December 11, 2008

Back When I Was A Boy, We Built Our Own Damn Cribs!

pop_mech_crib_jul51.jpg

As you may know, Google has begun scanning magazine archives, something which was apparently completely impossible until this year. Among the first batch are the venerable DIY bibles, Popular Science and Popular Mechanics. If it doesn't give you an inferiority complex ["when you're through welding, you can decorate it with turnings from your lathe!"], you could spend hours digging through this stuff. And you don't come out smelling like basement!

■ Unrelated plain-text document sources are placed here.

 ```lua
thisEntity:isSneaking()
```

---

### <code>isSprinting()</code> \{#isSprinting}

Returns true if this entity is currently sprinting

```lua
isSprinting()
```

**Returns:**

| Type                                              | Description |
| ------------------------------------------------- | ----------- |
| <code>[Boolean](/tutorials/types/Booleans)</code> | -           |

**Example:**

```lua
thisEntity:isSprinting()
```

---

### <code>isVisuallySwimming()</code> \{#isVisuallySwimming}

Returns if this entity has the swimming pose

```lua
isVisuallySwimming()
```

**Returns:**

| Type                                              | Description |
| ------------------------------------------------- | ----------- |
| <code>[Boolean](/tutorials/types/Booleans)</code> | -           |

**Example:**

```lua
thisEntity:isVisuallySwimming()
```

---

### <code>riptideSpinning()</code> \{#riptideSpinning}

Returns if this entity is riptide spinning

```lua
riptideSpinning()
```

From the July 1951 issue of Popular Mechanics:

Feeling a need for functional improvement in run-of-the-mill nursery furniture, the editors of Popular Mechanics commissioned furniture designer John Bergen to work up something new and different, stressing comfort, safety, and maximum utility. At first glance, this attractive nursery ensemble looks much like other matching sets of juvenile furniture. But a second glance will reveal its many practical features--ideas that simplify baby care and provide extra storage space for clothes and toys. These features are incorporated in a gay circus design with plain lines that makes cleaning a pleasure and construction easy.
OK, a bit of oversell on the cleaning, and the gay is out, so to speak, but otherwise, this sounds like exactly the same thing parents-to-be would say today.

And except for our cabinetry skills, and the creation of the CPSC, and the emergence of China as a manufacturing powerhouse, and the--ok, so maybe it's not exactly like today, but don't you sometimes wonder where all the cribs with lids and screendoor mesh went?

Build Your Own Nursery Furniture, Part I, Pop Mech, Jul 1951 Part II, Aug 1951 and Part III, Sept 1951 [google via jj daddy-o]

1 Comment

Did you see the awesome letter on page 189 of September 1951? "Plywood Platform in Back Seat of Car Makes 'Traveling Playpen" for Child."